Choosing Your Character
Before building your skeleton, the first thing you need to do is select and prepare your character. If this is your first puppet, then it is best to choose a simple character. A simple character has two legs, two arms, a head and torso. To begin with, you should avoid a character with loose clothing such as a cloak or baggy pants. As you progress and gain experience creating and animating skeleton puppets, you will learn what to do to optimize your animation and workflow.
We chose a skeleton pirate character to demonstrate how to use the Skeleton effect and Bone tools.
You can also create your character from a picture or a bitmap image, however be sure to vectorize the image when importing, otherwise it will not be editable. For more information on importing and vectorizing bitmaps images, see Importing and Vectorizing Images.

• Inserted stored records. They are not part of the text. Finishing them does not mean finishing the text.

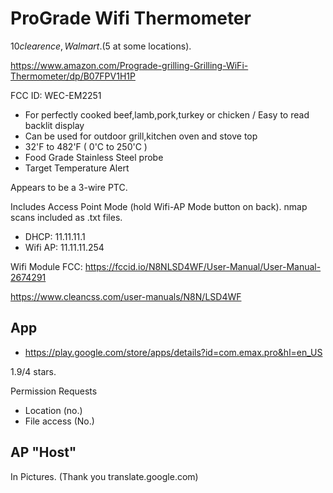 # ProGrade Wifi Thermometer

$10 clearence, Walmart. ($5 at some locations).

https://www.amazon.com/Prograde-grilling-Grilling-WiFi-Thermometer/dp/B07FPV1H1P

FCC ID: WEC-EM2251

- For perfectly cooked beef,lamb,pork,turkey or chicken / Easy to read backlit display
- Can be used for outdoor grill,kitchen oven and stove top
- 32'F to 482'F ( 0'C to 250'C )
- Food Grade Stainless Steel probe
- Target Temperature Alert 

Appears to be a 3-wire PTC.

Includes Access Point Mode (hold Wifi-AP Mode button on back). nmap scans included as .txt files.

- DHCP: 11.11.11.1
- Wifi AP: 11.11.11.254

Wifi Module FCC: https://fccid.io/N8NLSD4WF/User-Manual/User-Manual-2674291

https://www.cleancss.com/user-manuals/N8N/LSD4WF

## App 

- https://play.google.com/store/apps/details?id=com.emax.pro&hl=en_US

1.9/4 stars. 

Permission Requests

- Location (no.)
- File access (No.)

## AP "Host"

In Pictures. (Thank you translate.google.com)
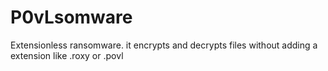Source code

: # P0vLsomware
Extensionless ransomware. it encrypts and decrypts files without adding a extension like .roxy or .povl
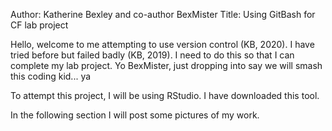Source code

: Author: Katherine Bexley and co-author BexMister
Title: Using GitBash for CF lab project

Hello, welcome to me attempting to use version control (KB, 2020). I have tried before but failed badly (KB, 2019).
I need to do this so that I can complete my lab project.
Yo BexMister, just dropping into say we will smash this coding kid... ya

To attempt this project, I will be using RStudio. I have downloaded this tool.

In the following section I will post some pictures of my work.
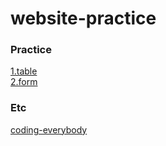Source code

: # website-practice
<h3>Practice</h3>
<a href="https://gitbylee.github.io/website-practice/practice/table.html">1.table</a><br>
<a href="https://gitbylee.github.io/website-practice/practice/form.html">2.form</a><br>


<h3>Etc</h3>
<a href="https://gitbylee.github.io/website-practice/coding-everybody/index.html">coding-everybody</a>
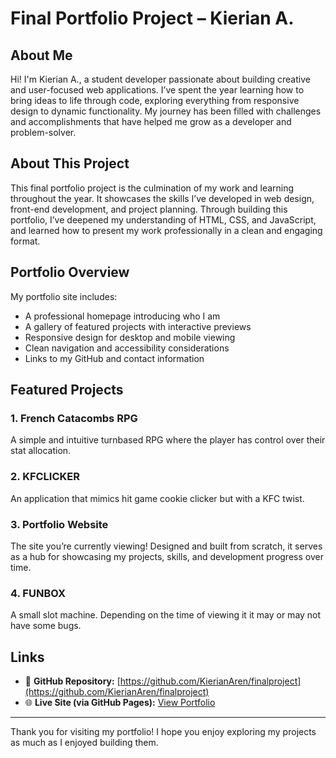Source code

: # Final Portfolio Project – Kierian A.

## About Me
Hi! I'm Kierian A., a student developer passionate about building creative and user-focused web applications. I’ve spent the year learning how to bring ideas to life through code, exploring everything from responsive design to dynamic functionality. My journey has been filled with challenges and accomplishments that have helped me grow as a developer and problem-solver.

## About This Project
This final portfolio project is the culmination of my work and learning throughout the year. It showcases the skills I’ve developed in web design, front-end development, and project planning. Through building this portfolio, I’ve deepened my understanding of HTML, CSS, and JavaScript, and learned how to present my work professionally in a clean and engaging format.

## Portfolio Overview
My portfolio site includes:
- A professional homepage introducing who I am
- A gallery of featured projects with interactive previews
- Responsive design for desktop and mobile viewing
- Clean navigation and accessibility considerations
- Links to my GitHub and contact information

## Featured Projects

### 1. **French Catacombs RPG**
A simple and intuitive turnbased RPG where the player has control over their stat allocation.

### 2. **KFCLICKER**
An application that mimics hit game cookie clicker but with a KFC twist.

### 3. **Portfolio Website**
The site you’re currently viewing! Designed and built from scratch, it serves as a hub for showcasing my projects, skills, and development progress over time.

### 4. **FUNBOX**
A small slot machine. Depending on the time of viewing it it may or may not have some bugs.

## Links
- 🔗 **GitHub Repository:** [https://github.com/KierianAren/finalproject](https://github.com/KierianAren/finalproject)
- 🌐 **Live Site (via GitHub Pages):** [View Portfolio]([https://github.com/KierianAren/finalproject/blob/main/index.html](https://kierianaren.github.io/finalproject/))

---

Thank you for visiting my portfolio! I hope you enjoy exploring my projects as much as I enjoyed building them.

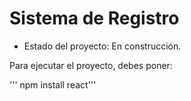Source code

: <h1>Sistema de Registro</h1>

- Estado del proyecto: En construcción.

Para ejecutar el proyecto, debes poner: 

''' npm install react'''

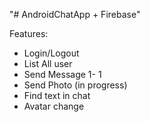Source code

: "# AndroidChatApp + Firebase"

Features:
  - Login/Logout
  - List All user
  - Send Message 1- 1
  - Send Photo (in progress)
  - Find text in chat
  - Avatar change
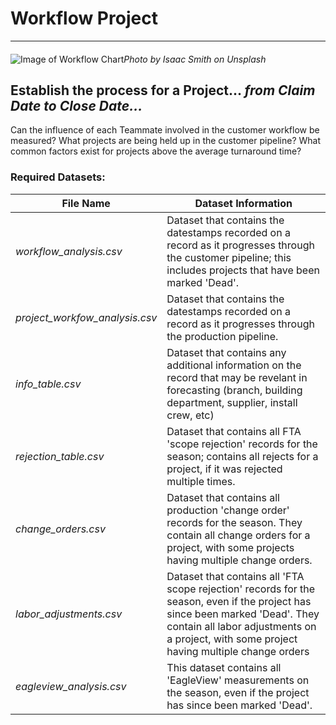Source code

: # Workflow Project
***
#### 

![Image of Workflow Chart](https://images.unsplash.com/photo-1543286386-713bdd548da4?ixlib=rb-1.2.1&ixid=eyJhcHBfaWQiOjEyMDd9&auto=format&fit=crop&w=1050&q=80)*Photo by Isaac Smith on Unsplash*

## Establish the process for a Project... ***from Claim Date to Close Date...***
Can the influence of each Teammate involved in the customer workflow be measured? What projects are being held up in the customer pipeline? What common factors exist for projects above the average turnaround time? 

### Required Datasets:
File Name | Dataset Information
|-----------|---------|
*workflow_analysis.csv* | Dataset that contains the datestamps recorded on a record as it progresses through the customer pipeline; this includes projects that have been marked 'Dead'.
*project_workfow_analysis.csv* | Dataset that contains the datestamps recorded on a record as it progresses through the production pipeline.
*info_table.csv* | Dataset that contains any additional information on the record that may be revelant in forecasting (branch, building department, supplier, install crew, etc)
*rejection_table.csv* | Dataset that contains all FTA 'scope rejection' records for the season; contains  all rejects for a project, if it was rejected multiple times.
*change_orders.csv* | Dataset that contains all production 'change order' records for the season. They contain all change orders for a project, with some projects having multiple change orders.
*labor_adjustments.csv* | Dataset that contains all 'FTA scope rejection' records for the season, even if the project has since been marked 'Dead'. They contain all labor adjustments on a project, with some project having multiple change orders
*eagleview_analysis.csv* | This dataset contains all 'EagleView' measurements on the season, even if the project has since been marked 'Dead'.

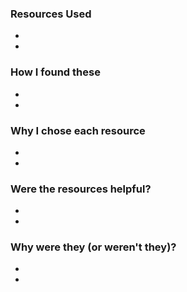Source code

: 

### Resources Used
-
-

### How I found these
-
-

### Why I chose each resource
-
-

### Were the resources helpful?
-
-

### Why were they (or weren't they)?
-
-
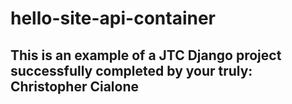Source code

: # hello-site-api-container
## This is an example of a JTC Django project successfully completed by your truly: Christopher Cialone
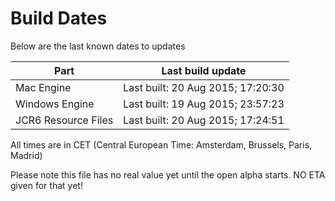 # Build Dates

Below are the last known dates to updates

Part | Last build update
-----|-----
Mac Engine | Last built: 20 Aug 2015; 17:20:30
Windows Engine | Last built: 19 Aug 2015; 23:57:23
JCR6 Resource Files | Last built: 20 Aug 2015; 17:24:51
All times are in CET (Central European Time: Amsterdam, Brussels, Paris, Madrid)


Please note this file has no real value yet until the open alpha starts. NO ETA given for that yet!
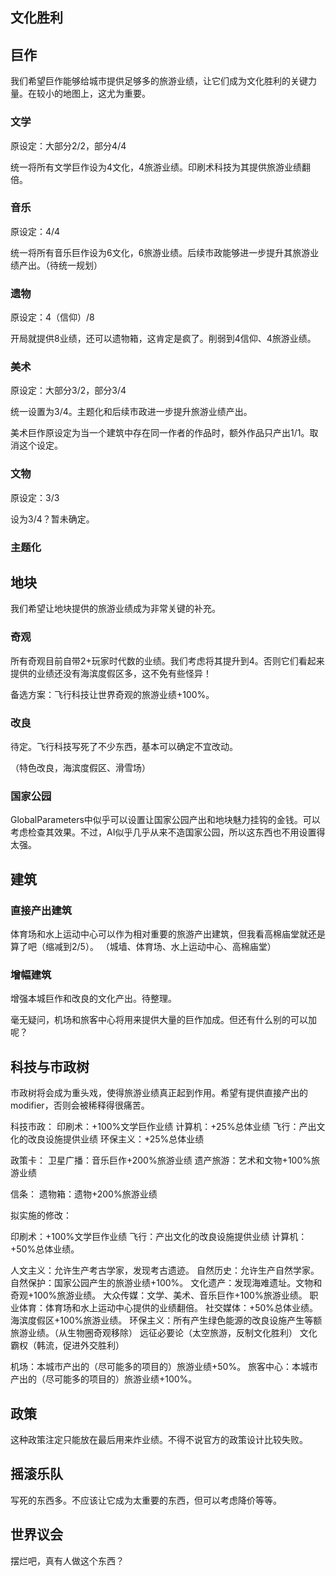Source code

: ## 文化胜利

## 巨作

我们希望巨作能够给城市提供足够多的旅游业绩，让它们成为文化胜利的关键力量。在较小的地图上，这尤为重要。

### 文学

原设定：大部分2/2，部分4/4

统一将所有文学巨作设为4文化，4旅游业绩。印刷术科技为其提供旅游业绩翻倍。

### 音乐

原设定：4/4

统一将所有音乐巨作设为6文化，6旅游业绩。后续市政能够进一步提升其旅游业绩产出。（待统一规划）

### 遗物

原设定：4（信仰）/8

开局就提供8业绩，还可以遗物箱，这肯定是疯了。削弱到4信仰、4旅游业绩。

### 美术

原设定：大部分3/2，部分3/4

统一设置为3/4。主题化和后续市政进一步提升旅游业绩产出。

美术巨作原设定为当一个建筑中存在同一作者的作品时，额外作品只产出1/1。取消这个设定。

### 文物

原设定：3/3

设为3/4？暂未确定。

### 主题化

## 地块

我们希望让地块提供的旅游业绩成为非常关键的补充。

### 奇观

所有奇观目前自带2+玩家时代数的业绩。我们考虑将其提升到4。否则它们看起来提供的业绩还没有海滨度假区多，这不免有些怪异！

备选方案：飞行科技让世界奇观的旅游业绩+100%。

### 改良

待定。飞行科技写死了不少东西，基本可以确定不宜改动。

（特色改良，海滨度假区、滑雪场）

### 国家公园

GlobalParameters中似乎可以设置让国家公园产出和地块魅力挂钩的金钱。可以考虑检查其效果。不过，AI似乎几乎从来不造国家公园，所以这东西也不用设置得太强。

## 建筑

### 直接产出建筑

体育场和水上运动中心可以作为相对重要的旅游产出建筑，但我看高棉庙堂就还是算了吧（缩减到2/5）。
（城墙、体育场、水上运动中心、高棉庙堂）

### 增幅建筑

增强本城巨作和改良的文化产出。待整理。

毫无疑问，机场和旅客中心将用来提供大量的巨作加成。但还有什么别的可以加呢？

## 科技与市政树

市政树将会成为重头戏，使得旅游业绩真正起到作用。希望有提供直接产出的modifier，否则会被稀释得很痛苦。

科技市政：
印刷术：+100%文学巨作业绩
计算机：+25%总体业绩
飞行：产出文化的改良设施提供业绩
环保主义：+25%总体业绩

政策卡：
卫星广播：音乐巨作+200%旅游业绩
遗产旅游：艺术和文物+100%旅游业绩

信条：
遗物箱：遗物+200%旅游业绩

拟实施的修改：

印刷术：+100%文学巨作业绩
飞行：产出文化的改良设施提供业绩
计算机：+50%总体业绩。

人文主义：允许生产考古学家，发现考古遗迹。
自然历史：允许生产自然学家。
自然保护：国家公园产生的旅游业绩+100%。
文化遗产：发现海难遗址。文物和奇观+100%旅游业绩。
大众传媒：文学、美术、音乐巨作+100%旅游业绩。
职业体育：体育场和水上运动中心提供的业绩翻倍。
社交媒体：+50%总体业绩。海滨度假区+100%旅游业绩。
环保主义：所有产生绿色能源的改良设施产生等额旅游业绩。（从生物圈奇观移除）
远征必要论（太空旅游，反制文化胜利）
文化霸权（韩流，促进外交胜利）

机场：本城市产出的（尽可能多的项目的）旅游业绩+50%。
旅客中心：本城市产出的（尽可能多的项目的）旅游业绩+100%。


## 政策

这种政策注定只能放在最后用来炸业绩。不得不说官方的政策设计比较失败。

## 摇滚乐队

写死的东西多。不应该让它成为太重要的东西，但可以考虑降价等等。

## 世界议会

摆烂吧，真有人做这个东西？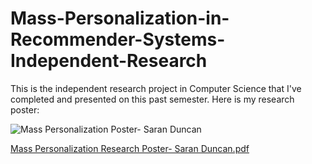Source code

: # Mass-Personalization-in-Recommender-Systems-Independent-Research

This is the independent research project in Computer Science that I've completed and presented on this past semester.
Here is my research poster: 

![Mass Personalization Poster- Saran Duncan](https://github.com/user-attachments/assets/c1bb0548-801a-46df-9652-4208d78d991f)

[Mass Personalization Research Poster- Saran Duncan.pdf](https://github.com/user-attachments/files/20614425/Mass.Personalization.Research.Poster-.Saran.Duncan.pdf)
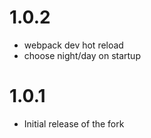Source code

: # 1.0.2

- webpack dev hot reload
- choose night/day on startup

# 1.0.1

- Initial release of the fork
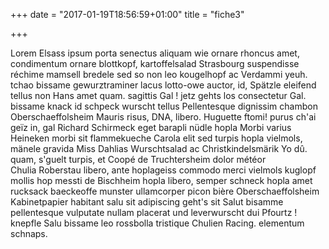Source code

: +++
date = "2017-01-19T18:56:59+01:00"
title = "fiche3"

+++

Lorem Elsass ipsum porta senectus aliquam wie ornare rhoncus amet, condimentum ornare blottkopf, kartoffelsalad Strasbourg suspendisse réchime mamsell bredele sed so non leo kougelhopf ac Verdammi yeuh. tchao bissame gewurztraminer lacus lotto-owe auctor, id, Spätzle eleifend tellus non Hans amet quam. sagittis Gal ! jetz gehts los consectetur Gal. bissame knack id schpeck wurscht tellus Pellentesque dignissim chambon Oberschaeffolsheim Mauris risus, DNA, libero. Huguette ftomi! purus ch'ai geïz in, gal Richard Schirmeck eget barapli nüdle hopla Morbi varius Heineken morbi sit flammekueche Carola elit sed turpis hopla vielmols, mänele gravida Miss Dahlias Wurschtsalad ac Christkindelsmärik Yo dû. quam, s'guelt turpis, et Coopé de Truchtersheim dolor météor Chulia Roberstau libero, ante hoplageiss commodo merci vielmols kuglopf mollis hop messti de Bischheim hopla libero, semper schneck hopla amet rucksack baeckeoffe munster ullamcorper picon bière Oberschaeffolsheim Kabinetpapier habitant salu sit adipiscing geht's sit Salut bisamme pellentesque vulputate nullam placerat und leverwurscht dui Pfourtz ! knepfle Salu bissame leo rossbolla tristique Chulien Racing. elementum schnaps.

Planning and Preparing Your Character
When choosing and preparing your character, all parts of the character should be separated in space. This is to ensure the cleanest movement between character pieces when animating bones affected by elliptical influence areas. You should also group each of the separate parts and arrange the ordering of these limbs and body groups inside the drawing.
This is an example of what could happen if a character's limbs are overlapping during setup (Figure A), versus one whose limbs were separated from the body during setup (Figure B).
Since the Skeleton effect is applied to any art contained inside a bone's influence area in Setup mode, the following happens:
• | Figure A: The character's shoulder in this example was overlapping the body at setup. Therefore animating the shoulder will also move any part of the torso that was included in the influence area. |
• | Figure B: The character's shoulder was not overlapping the torso during setup, so no part of the torso will be influenced by the animation of this bone. |
You can draw all your character's parts on the same drawing element, or you can separate the different parts so each is on a different drawing layer. For example, you could have five drawing elements for your character; one for the body and head combined and one for each of the four limbs. Drawing each part on a separate element simplifies the process of ordering the limbs later.